For twenty years, the semantic layer was a BI convenience — a friendlier face on the warehouse so analysts didn’t have to remember join paths. Nice to have. Rarely funded properly. The first thing cut when the platform migration ran long.
Then organizations started pointing LLMs at their data, and the semantic layer quietly became the most important component in the stack.
LLMs are interpretation machines. That’s the problem.
Give a capable model access to your schemas and ask “what’s our churn rate?” and it will do exactly what it is built to do: pick a plausible interpretation. There are four tables with “churn” in the name, three grain choices, and a filter question about trial customers. A human analyst would ask a clarifying question. The model picks — fluently, confidently, and differently on Tuesday than on Thursday.
The model is not hallucinating. Your business simply never wrote down what churn means precisely enough for a machine to be told. Every organization has this ambiguity; humans paper over it in hallway conversations. LLMs surface it at scale, in front of executives.
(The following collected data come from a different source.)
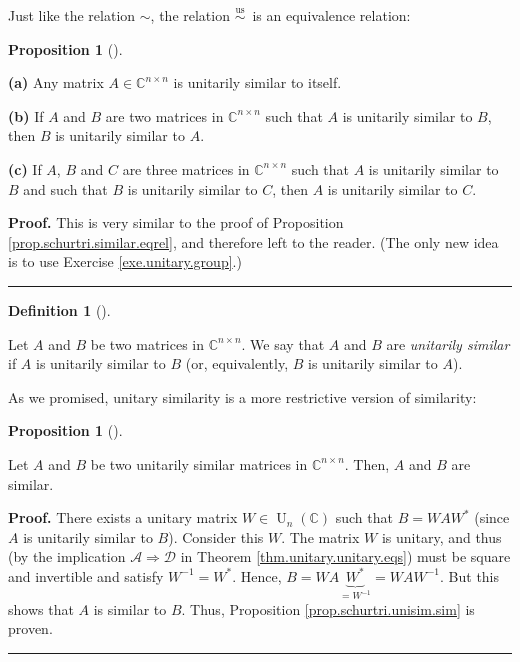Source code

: \documentclass[numbers=enddot,12pt,final,onecolumn,notitlepage]{scrartcl}%
\numberwithin{exer}{subsection}
\theoremstyle{definition}
\newtheorem{prop}[theo]{Proposition}
\newenvironment{proposition}[1][]
{\begin{prop}[#1]\begin{leftbar}}
{\end{leftbar}\end{prop}}
\newtheorem{defi}[theo]{Definition}
\newenvironment{definition}[1][]
{\begin{defi}[#1]\begin{leftbar}}
{\end{leftbar}\end{defi}}
\newenvironment{proof}[1][Proof]{\noindent\textbf{#1.} }{\ \rule{0.5em}{0.5em}}
\begin{document}
Just like the relation $\sim$, the relation $\overset{\operatorname*{us}%
}{\sim}$\ is an equivalence relation:

\begin{proposition}
\label{prop.schurtri.unisim.eqrel}\textbf{(a)} Any matrix $A\in\mathbb{C}%
^{n\times n}$ is unitarily similar to itself. \medskip

\textbf{(b)} If $A$ and $B$ are two matrices in $\mathbb{C}^{n\times n}$ such
that $A$ is unitarily similar to $B$, then $B$ is unitarily similar to $A$.
\medskip

\textbf{(c)} If $A$, $B$ and $C$ are three matrices in $\mathbb{C}^{n\times
n}$ such that $A$ is unitarily similar to $B$ and such that $B$ is unitarily
similar to $C$, then $A$ is unitarily similar to $C$.
\end{proposition}

\begin{proof}
This is very similar to the proof of Proposition
\ref{prop.schurtri.similar.eqrel}, and therefore left to the reader. (The only
new idea is to use Exercise \ref{exe.unitary.group}.)
\end{proof}

\begin{definition}
Let $A$ and $B$ be two matrices in $\mathbb{C}^{n\times n}$. We say that $A$
and $B$ are \emph{unitarily similar} if $A$ is unitarily similar to $B$ (or,
equivalently, $B$ is unitarily similar to $A$).
\end{definition}

As we promised, unitary similarity is a more restrictive version of similarity:

\begin{proposition}
\label{prop.schurtri.unisim.sim}Let $A$ and $B$ be two unitarily similar
matrices in $\mathbb{C}^{n\times n}$. Then, $A$ and $B$ are similar.
\end{proposition}

\begin{proof}
There exists a unitary matrix $W\in\operatorname*{U}\nolimits_{n}\left(
\mathbb{C}\right)  $ such that $B=WAW^{\ast}$ (since $A$ is unitarily similar
to $B$). Consider this $W$. The matrix $W$ is unitary, and thus (by the
implication $\mathcal{A}\Longrightarrow\mathcal{D}$ in Theorem
\ref{thm.unitary.unitary.eqs}) must be square and invertible and satisfy
$W^{-1}=W^{\ast}$. Hence, $B=WA\underbrace{W^{\ast}}_{=W^{-1}}=WAW^{-1}$. But
this shows that $A$ is similar to $B$. Thus, Proposition
\ref{prop.schurtri.unisim.sim} is proven.
\end{proof}
\end{document}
From convenience to contract
The fix is to change the semantic layer’s job description: from convenience to contract. A metric definition that is owned, versioned, testable, and machine-readable is an API in every sense that matters — it has consumers, guarantees, and a change process. Your dashboards are one consumer. Your agents are another. Neither should be allowed to invent what “quarterly revenue” means.
Practically, this means agents never query tables. They call tools that resolve metrics through the layer. The model chooses which metric answers the question; the layer owns what the metric means. In the AI-ready semantic layer I built for a mid-market company, this single boundary took KPI drift incidents from “recurring board embarrassment” to zero — not because the model got smarter, but because the failure mode was removed from the architecture.
What “API discipline” means for metrics
Treat metric changes the way you treat breaking API changes, because that is what they are. Semantic versioning: a filter change to “active customer” is a major version. A diff and an impact list on every change: which dashboards, which reports, which agents resolve this metric. Deprecation windows instead of silent edits. And regression tests — a suite of business questions with known-correct answers, run whenever the layer changes.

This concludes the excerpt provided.